A ideia de construir uma ferrovia nas margens dos rios Madeira e Mamoré surgiu na Bolívia, em 1846. Como o país não tinha como escoar a produção de borracha por seu território, era necessário criar alguma alternativa que possibilitasse exportar a borracha através do Oceano Atlântico.

A ideia inicial optava pela via da navegação fluvial, subindo o rio Mamoré em território boliviano e depois pelo rio Madeira, no Brasil. Mas o percurso fluvial tinha grandes obstáculos: vinte cachoeiras impediam a navegação.
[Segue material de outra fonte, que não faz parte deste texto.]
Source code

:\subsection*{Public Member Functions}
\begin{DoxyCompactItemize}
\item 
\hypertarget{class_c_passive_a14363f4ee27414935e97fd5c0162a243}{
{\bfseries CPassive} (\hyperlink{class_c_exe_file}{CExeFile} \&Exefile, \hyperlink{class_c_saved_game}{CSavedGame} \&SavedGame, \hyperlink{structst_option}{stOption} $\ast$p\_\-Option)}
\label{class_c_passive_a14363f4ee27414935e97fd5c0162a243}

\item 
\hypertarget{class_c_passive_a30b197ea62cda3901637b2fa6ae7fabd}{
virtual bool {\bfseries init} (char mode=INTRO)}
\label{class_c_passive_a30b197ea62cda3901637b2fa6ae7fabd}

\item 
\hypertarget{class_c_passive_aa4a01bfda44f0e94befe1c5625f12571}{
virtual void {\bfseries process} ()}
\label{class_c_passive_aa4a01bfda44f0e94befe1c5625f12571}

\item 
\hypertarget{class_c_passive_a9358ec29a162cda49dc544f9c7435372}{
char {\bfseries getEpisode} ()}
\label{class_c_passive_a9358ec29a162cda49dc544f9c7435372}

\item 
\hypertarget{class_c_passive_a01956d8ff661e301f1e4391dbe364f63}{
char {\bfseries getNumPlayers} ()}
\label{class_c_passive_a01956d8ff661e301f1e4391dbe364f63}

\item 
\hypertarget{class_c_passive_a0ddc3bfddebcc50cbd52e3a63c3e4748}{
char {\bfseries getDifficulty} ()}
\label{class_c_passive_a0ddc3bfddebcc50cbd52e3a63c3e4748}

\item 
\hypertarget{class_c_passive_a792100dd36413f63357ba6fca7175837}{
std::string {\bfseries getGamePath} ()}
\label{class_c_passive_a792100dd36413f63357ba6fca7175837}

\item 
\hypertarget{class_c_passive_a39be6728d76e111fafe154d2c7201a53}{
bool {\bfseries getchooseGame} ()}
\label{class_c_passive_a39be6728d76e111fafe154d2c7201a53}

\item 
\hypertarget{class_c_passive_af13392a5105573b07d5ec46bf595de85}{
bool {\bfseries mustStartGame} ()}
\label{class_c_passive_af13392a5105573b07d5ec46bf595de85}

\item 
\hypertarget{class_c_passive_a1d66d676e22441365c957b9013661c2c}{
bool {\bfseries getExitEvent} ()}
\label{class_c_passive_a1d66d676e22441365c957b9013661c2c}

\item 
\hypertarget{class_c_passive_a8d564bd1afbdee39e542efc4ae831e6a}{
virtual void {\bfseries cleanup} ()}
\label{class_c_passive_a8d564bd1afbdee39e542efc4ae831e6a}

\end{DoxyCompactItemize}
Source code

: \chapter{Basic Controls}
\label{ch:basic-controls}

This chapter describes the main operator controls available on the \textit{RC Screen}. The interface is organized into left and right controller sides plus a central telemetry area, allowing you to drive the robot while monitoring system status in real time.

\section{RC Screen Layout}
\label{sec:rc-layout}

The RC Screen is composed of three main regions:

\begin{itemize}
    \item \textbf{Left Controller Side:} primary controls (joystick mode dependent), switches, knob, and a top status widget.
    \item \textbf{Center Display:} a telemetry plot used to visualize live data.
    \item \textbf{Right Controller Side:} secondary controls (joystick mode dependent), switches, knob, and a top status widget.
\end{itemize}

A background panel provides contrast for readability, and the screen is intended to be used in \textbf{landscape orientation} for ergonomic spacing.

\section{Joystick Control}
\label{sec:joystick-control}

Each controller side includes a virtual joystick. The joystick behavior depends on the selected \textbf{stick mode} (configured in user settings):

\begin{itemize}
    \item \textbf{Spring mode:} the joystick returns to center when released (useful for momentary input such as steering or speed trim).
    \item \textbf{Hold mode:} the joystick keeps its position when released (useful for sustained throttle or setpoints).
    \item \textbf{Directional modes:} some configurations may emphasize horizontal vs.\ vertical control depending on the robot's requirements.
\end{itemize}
E foi aí que cogitou-se a construção de uma estrada de ferro que cobrisse por terra o trecho problemático.

Em 1867, no Brasil, também visando encontrar algum meio que favorecesse o transporte da borracha, os engenheiros José e Francisco Keller organizaram uma grande expedição, explorando a região das cachoeiras do rio Madeira para delimitar o melhor traçado, visando também a instalação de uma ferrovia.

Embora a ideia da navegação fluvial fosse complicada, em 1869, o engenheiro estadunidense George Earl Church obteve do governo da Bolívia a concessão para criar e explorar uma empresa de navegação que ligasse os rios Mamoré e Madeira. Mas, não muito tempo depois, vendo as dificuldades reais desta empreitada, os planos foram definitivamente mudados para a construção de uma ferrovia.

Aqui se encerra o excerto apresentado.